Her own memory could have faded — it had been three or so years ago, after all. She tried imagining slightly bigger breasts, different-colored nipples, larger and smaller moles.

But there was no match. Kyle had never seen the mole.

He’d come into my room, have me remove my top, fondle my breasts, and then —

And then, nothing. Kyle had never seen his daughter topless — at least not during any time after puberty, not at any time when she’d had real breasts.

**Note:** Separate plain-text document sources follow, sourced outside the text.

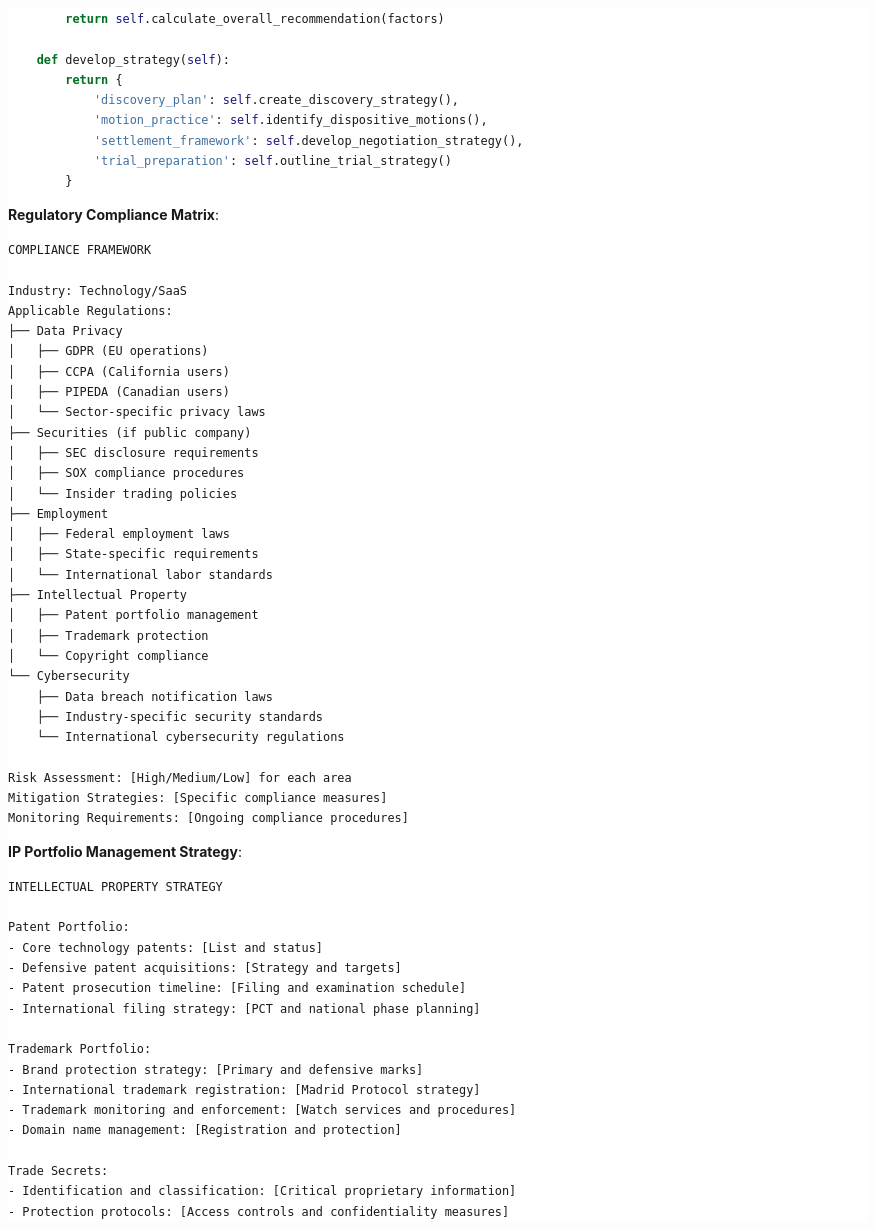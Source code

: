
 ```python
        return self.calculate_overall_recommendation(factors)

    def develop_strategy(self):
        return {
            'discovery_plan': self.create_discovery_strategy(),
            'motion_practice': self.identify_dispositive_motions(),
            'settlement_framework': self.develop_negotiation_strategy(),
            'trial_preparation': self.outline_trial_strategy()
        }
```

**Regulatory Compliance Matrix**:

```
COMPLIANCE FRAMEWORK

Industry: Technology/SaaS
Applicable Regulations:
├── Data Privacy
│   ├── GDPR (EU operations)
│   ├── CCPA (California users)
│   ├── PIPEDA (Canadian users)
│   └── Sector-specific privacy laws
├── Securities (if public company)
│   ├── SEC disclosure requirements
│   ├── SOX compliance procedures
│   └── Insider trading policies
├── Employment
│   ├── Federal employment laws
│   ├── State-specific requirements
│   └── International labor standards
├── Intellectual Property
│   ├── Patent portfolio management
│   ├── Trademark protection
│   └── Copyright compliance
└── Cybersecurity
    ├── Data breach notification laws
    ├── Industry-specific security standards
    └── International cybersecurity regulations

Risk Assessment: [High/Medium/Low] for each area
Mitigation Strategies: [Specific compliance measures]
Monitoring Requirements: [Ongoing compliance procedures]
```

**IP Portfolio Management Strategy**:

```
INTELLECTUAL PROPERTY STRATEGY

Patent Portfolio:
- Core technology patents: [List and status]
- Defensive patent acquisitions: [Strategy and targets]
- Patent prosecution timeline: [Filing and examination schedule]
- International filing strategy: [PCT and national phase planning]

Trademark Portfolio:
- Brand protection strategy: [Primary and defensive marks]
- International trademark registration: [Madrid Protocol strategy]
- Trademark monitoring and enforcement: [Watch services and procedures]
- Domain name management: [Registration and protection]

Trade Secrets:
- Identification and classification: [Critical proprietary information]
- Protection protocols: [Access controls and confidentiality measures]
```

Heather felt her whole body shaking. It had never happened. None of it. There had been no abuse.

Brian Kyle Graves was a good man, a good husband — and a good father. He’d never hurt his daughter. Heather was sure of it. At last, she was sure.

Tears were rolling down her face. She was barely aware of them — the moistness, the salty taste as some slid into her mouth, an intrusion from the outside world.

She’d been wrong — wrong even to suspect her husband. If it had been she who had been accused, he would have stood by her, never once doubting her innocence. But she had doubted. She had wronged him terribly. Oh, she had never accused him directly. But the shame of having doubted was almost unbearable.

Heather made the effort of will, extracting herself from psychospace. She removed the cubic door and staggered out into the harsh light of the theatrical lamps.

She wiped her eyes, blew her nose, and sat in her office chair staring at the faded drapes, trying to think of how she would make it up to her husband.